That will never work
Found a really interesting podcast episode the other day. Marc Randolph was talking about the beginning of Netflix - surely a story many have heard before. There was one train of thought, stuck with me for a long time, so I felt is worth writing down.
(thanks to https://sonix.ai for the transcript)
"Culture in many cases stems from how the founders behave and then they pass that on to their employees. At the beginning, Netflix's culture was not that much different from any startup. You have enough things you can keep a hundred people busy and so you can't be telling people: here's what you should do, and if you want to do this problem do this and then check into that. I don't have time for that. I'll see you in three weeks, and here's what I expect you to have done. And I trust that you're going to actually figure it out. You're going to bump into things you didn't anticipate you're going to have problems, you're gonna have delays. You'll figure it out. And in three weeks you all assemble and you look around the room and everyone's got their shit in order and you go, that's awesome.

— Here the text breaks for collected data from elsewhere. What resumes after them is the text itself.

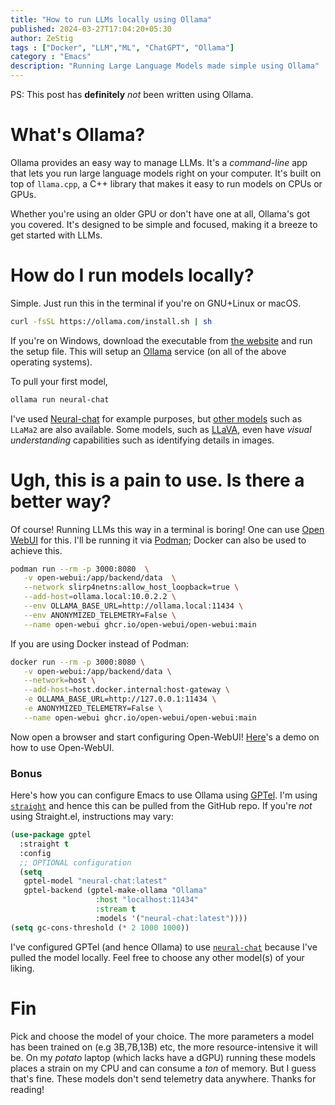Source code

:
 ```yaml
--- 
title: "How to run LLMs locally using Ollama" 
published: 2024-03-27T17:04:20+05:30 
author: ZeStig 
tags : ["Docker", "LLM","ML", "ChatGPT", "Ollama"] 
category : "Emacs"
description: "Running Large Language Models made simple using Ollama" 
---
```


PS: This post has **definitely** *not* been written using Ollama.

# What's Ollama?

Ollama provides an easy way to manage LLMs. It's a *command-line* app
that lets you run large language models right on your computer. It's
built on top of `llama.cpp`, a C++ library that makes it easy to run
models on CPUs or GPUs.

Whether you're using an older GPU or don't have one at all, Ollama's
got you covered. It's designed to be simple and focused, making it a
breeze to get started with LLMs.

# How do I run models locally?

Simple. Just run this in the terminal if you're on GNU+Linux or macOS.

``` bash
curl -fsSL https://ollama.com/install.sh | sh
```

If you're on Windows, download the executable from [the
website](https://ollama.com/download/OllamaSetup.exe) and run the setup
file. This will setup an <u>Ollama</u> service (on all of the
above operating systems).

To pull your first model,

``` bash
ollama run neural-chat 
```

I've used [Neural-chat](https://huggingface.co/Intel/neural-chat-7b-v3)
for example purposes, but [other models](https://ollama.com/models) such
as `LLaMa2` are also available. Some models, such as
[LLaVA](https://ollama.com/library/llava), even have *visual
understanding* capabilities such as identifying details in images.

# Ugh, this is a pain to use. Is there a better way?

Of course! Running LLMs this way in a terminal is boring! One can use
[Open WebUI](https://github.com/open-webui/open-webui) for this. I'll
be running it via [Podman](https://podman.io/); Docker can also be used
to achieve this.

``` bash
podman run --rm -p 3000:8080  \
   -v open-webui:/app/backend/data  \
   --network slirp4netns:allow_host_loopback=true \
   --add-host=ollama.local:10.0.2.2 \
   --env OLLAMA_BASE_URL=http://ollama.local:11434 \
   --env ANONYMIZED_TELEMETRY=False \
   --name open-webui ghcr.io/open-webui/open-webui:main
```

If you are using Docker instead of Podman:

``` bash
docker run --rm -p 3000:8080 \
   -v open-webui:/app/backend/data \
   --network=host \
   --add-host=host.docker.internal:host-gateway \
   -e OLLAMA_BASE_URL=http://127.0.0.1:11434 \
   -e ANONYMIZED_TELEMETRY=False \
   --name open-webui ghcr.io/open-webui/open-webui:main
```

Now open a browser and start configuring Open-WebUI!
[Here](https://docs.openwebui.com/assets/images/demo-6793d95448aa180bca8dafbd21aa91b5.gif)'s
a demo on how to use Open-WebUI.

### Bonus
Here's how you can configure Emacs to use Ollama using [GPTel](https://github.com/karthink/gptel). I'm using [`straight`](https://github.com/radian-software/straight.el) and hence this can be pulled from the GitHub repo. If you're *not* using Straight.el, instructions may vary:
```lisp
(use-package gptel
  :straight t
  :config
  ;; OPTIONAL configuration
  (setq
   gptel-model "neural-chat:latest"
   gptel-backend (gptel-make-ollama "Ollama"
                   :host "localhost:11434"
                   :stream t
                   :models '("neural-chat:latest"))))
(setq gc-cons-threshold (* 2 1000 1000))
```
I've configured GPTel (and hence Ollama) to use [`neural-chat`](https://huggingface.co/Intel/neural-chat-7b-v3-3) because I've pulled the model locally. Feel free to choose any other model(s) of your liking.


# Fin

Pick and choose the model of your choice. The more parameters a model
has been trained on (e.g 3B,7B,13B) etc, the more resource-intensive it
will be. On my *potato* laptop (which lacks have a dGPU) running these
models places a strain on my CPU and can consume a *ton* of memory. But
I guess that's fine. These models don't send telemetry data anywhere.
Thanks for reading!
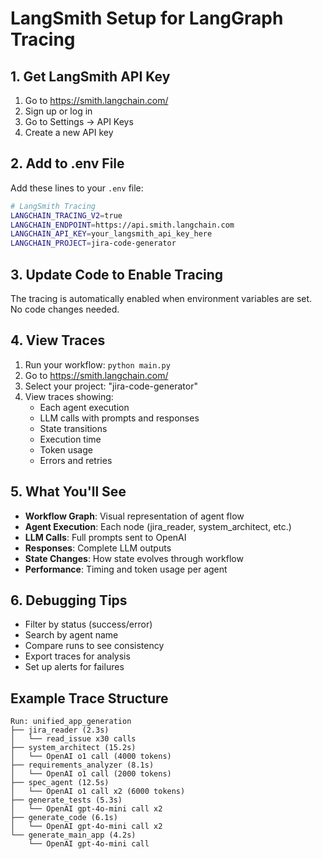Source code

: # LangSmith Setup for LangGraph Tracing

## 1. Get LangSmith API Key

1. Go to https://smith.langchain.com/
2. Sign up or log in
3. Go to Settings → API Keys
4. Create a new API key

## 2. Add to .env File

Add these lines to your `.env` file:

```bash
# LangSmith Tracing
LANGCHAIN_TRACING_V2=true
LANGCHAIN_ENDPOINT=https://api.smith.langchain.com
LANGCHAIN_API_KEY=your_langsmith_api_key_here
LANGCHAIN_PROJECT=jira-code-generator
```

## 3. Update Code to Enable Tracing

The tracing is automatically enabled when environment variables are set. No code changes needed.

## 4. View Traces

1. Run your workflow: `python main.py`
2. Go to https://smith.langchain.com/
3. Select your project: "jira-code-generator"
4. View traces showing:
   - Each agent execution
   - LLM calls with prompts and responses
   - State transitions
   - Execution time
   - Token usage
   - Errors and retries

## 5. What You'll See

- **Workflow Graph**: Visual representation of agent flow
- **Agent Execution**: Each node (jira_reader, system_architect, etc.)
- **LLM Calls**: Full prompts sent to OpenAI
- **Responses**: Complete LLM outputs
- **State Changes**: How state evolves through workflow
- **Performance**: Timing and token usage per agent

## 6. Debugging Tips

- Filter by status (success/error)
- Search by agent name
- Compare runs to see consistency
- Export traces for analysis
- Set up alerts for failures

## Example Trace Structure

```
Run: unified_app_generation
├── jira_reader (2.3s)
│   └── read_issue x30 calls
├── system_architect (15.2s)
│   └── OpenAI o1 call (4000 tokens)
├── requirements_analyzer (8.1s)
│   └── OpenAI o1 call (2000 tokens)
├── spec_agent (12.5s)
│   └── OpenAI o1 call x2 (6000 tokens)
├── generate_tests (5.3s)
│   └── OpenAI gpt-4o-mini call x2
├── generate_code (6.1s)
│   └── OpenAI gpt-4o-mini call x2
└── generate_main_app (4.2s)
    └── OpenAI gpt-4o-mini call
```
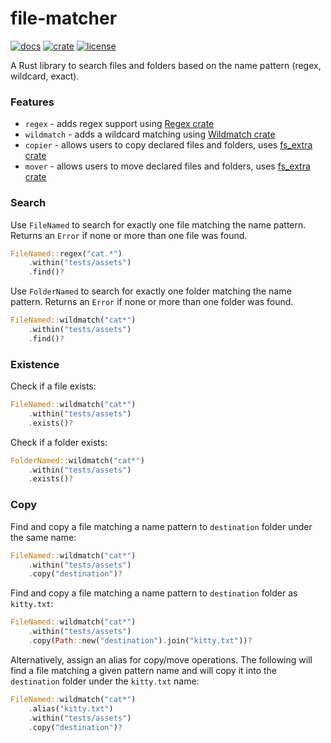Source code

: # file-matcher
[![docs](https://docs.rs/file-matcher/badge.svg)](https://docs.rs/file-matcher)
[![crate](https://img.shields.io/crates/v/file-matcher.svg?color=orange)](https://crates.io/crates/file-matcher)
[![license](https://img.shields.io/badge/License-MIT-yellow.svg)](https://opensource.org/licenses/MIT)

A Rust library to search files and folders based on the name pattern (regex, wildcard, exact).

### Features
* `regex` - adds regex support using [Regex crate](https://crates.io/crates/regex)
* `wildmatch` - adds a wildcard matching using [Wildmatch crate](https://crates.io/crates/wildmatch)
* `copier` - allows users to copy declared files and folders, uses [fs_extra crate](https://crates.io/crates/fs_extra)
* `mover` - allows users to move declared files and folders, uses [fs_extra crate](https://crates.io/crates/fs_extra)

### Search

Use `FileNamed` to search for exactly one file matching the name pattern. Returns an `Error` if none or more than one file was found.
```rust
FileNamed::regex("cat.*")
    .within("tests/assets")
    .find()?
```

Use `FolderNamed` to search for exactly one folder matching the name pattern. Returns an `Error` if none or more than one folder was found.
```rust
FileNamed::wildmatch("cat*")
    .within("tests/assets")
    .find()?
```

### Existence

Check if a file exists:
```rust
FileNamed::wildmatch("cat*")
    .within("tests/assets")
    .exists()?
```

Check if a folder exists:
```rust
FolderNamed::wildmatch("cat*")
    .within("tests/assets")
    .exists()?
```

### Copy

Find and copy a file matching a name pattern to `destination` folder under the same name:
```rust
FileNamed::wildmatch("cat*")
    .within("tests/assets")
    .copy("destination")?
```

Find and copy a file matching a name pattern to `destination` folder as `kitty.txt`:
```rust
FileNamed::wildmatch("cat*")
    .within("tests/assets")
    .copy(Path::new("destination").join("kitty.txt"))?
```

Alternatively, assign an alias for copy/move operations.
The following will find a file matching a given pattern name and will copy it into the `destination` folder under the `kitty.txt` name:
```rust
FileNamed::wildmatch("cat*")
    .alias("kitty.txt")
    .within("tests/assets")
    .copy("destination")?
```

That works great when you have seven people. But then when you get to 70, what happens is someone shows up late at the assembly point and you go - oh this isn't good. So you say - everybody, from now on I want to check in: have status reports once a week, so I can find things out in advance. And then, one person a couple of weeks later overspends and you go - oh, this isn't good. From now on, any expense over 500 dollars needs to be pre-approved, to make sure we don't overspend. And so pretty soon, this group of people who you had entrusted, you'd given them this responsibility to meet you at a certain point, but the freedom to solve the problems is all of a sudden gone and you're treating them all like a bunch of seven year olds.
And you realize two things. One is when you make people to do the status reports and expense reports, they stop making independent decisions. You slow everything down. Getting to a place used to take three weeks, now it takes six weeks, and your people don't feel having flexibility to try something unconventional to get there. But the other thing you realize is people hate it. They won't say things like: "you're trusting me with this large budget and this major responsibility, but you don't trust me whether I can make a decision about what to buy or not to buy", or "you don't trust me as to what kind of hotel I can stay or whether I have the judgment to fly business class or coach class I'm going to Japan".
Soon you recognize that not only does the company move so much faster and so much better when everyone has the freedom to make decisions but the responsibility to make good ones, but also people love working there."